Task brief: Exactly as written, print the lines from the top of the listing through the line containing "these for now."; include no pictures.

Exercise input:

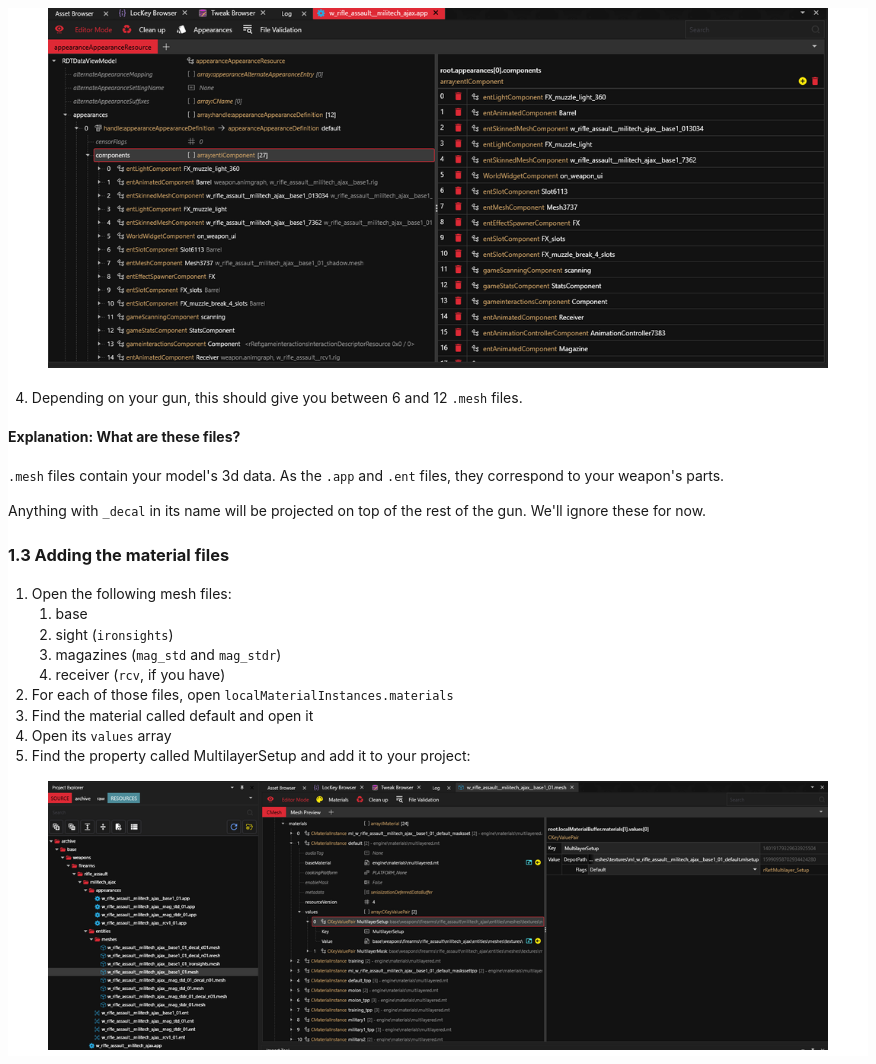 <div align="left"><figure><img src="../../../../.gitbook/assets/ajax_components.png" alt=""><figcaption></figcaption></figure></div>

4. Depending on your gun, this should give you between 6 and 12 `.mesh` files.

#### Explanation: What are these files?

`.mesh` files contain your model's 3d data. As the `.app` and `.ent` files, they correspond to your weapon's parts.&#x20;

Anything with `_decal` in its name will be projected on top of the rest of the gun. We'll ignore these for now.

### 1.3 Adding the material files

1. Open the following mesh files:&#x20;
   1. base
   2. sight (`ironsights`)
   3. magazines (`mag_std` and `mag_stdr`)
   4. receiver (`rcv`, if you have)
2. For each of those files, open `localMaterialInstances.materials`
3. Find the material called default and open it
4. Open its `values` array
5. Find the property called MultilayerSetup and add it to your project:

<div align="left"><figure><img src="../../../../.gitbook/assets/ajax_mlsetup_02.png" alt=""><figcaption></figcaption></figure></div>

Output for this task:
 <div align="left"><figure><img src="../../../../.gitbook/assets/ajax_components.png" alt=""><figcaption></figcaption></figure></div>

4. Depending on your gun, this should give you between 6 and 12 `.mesh` files.

#### Explanation: What are these files?

`.mesh` files contain your model's 3d data. As the `.app` and `.ent` files, they correspond to your weapon's parts.&#x20;

Anything with `_decal` in its name will be projected on top of the rest of the gun. We'll ignore these for now.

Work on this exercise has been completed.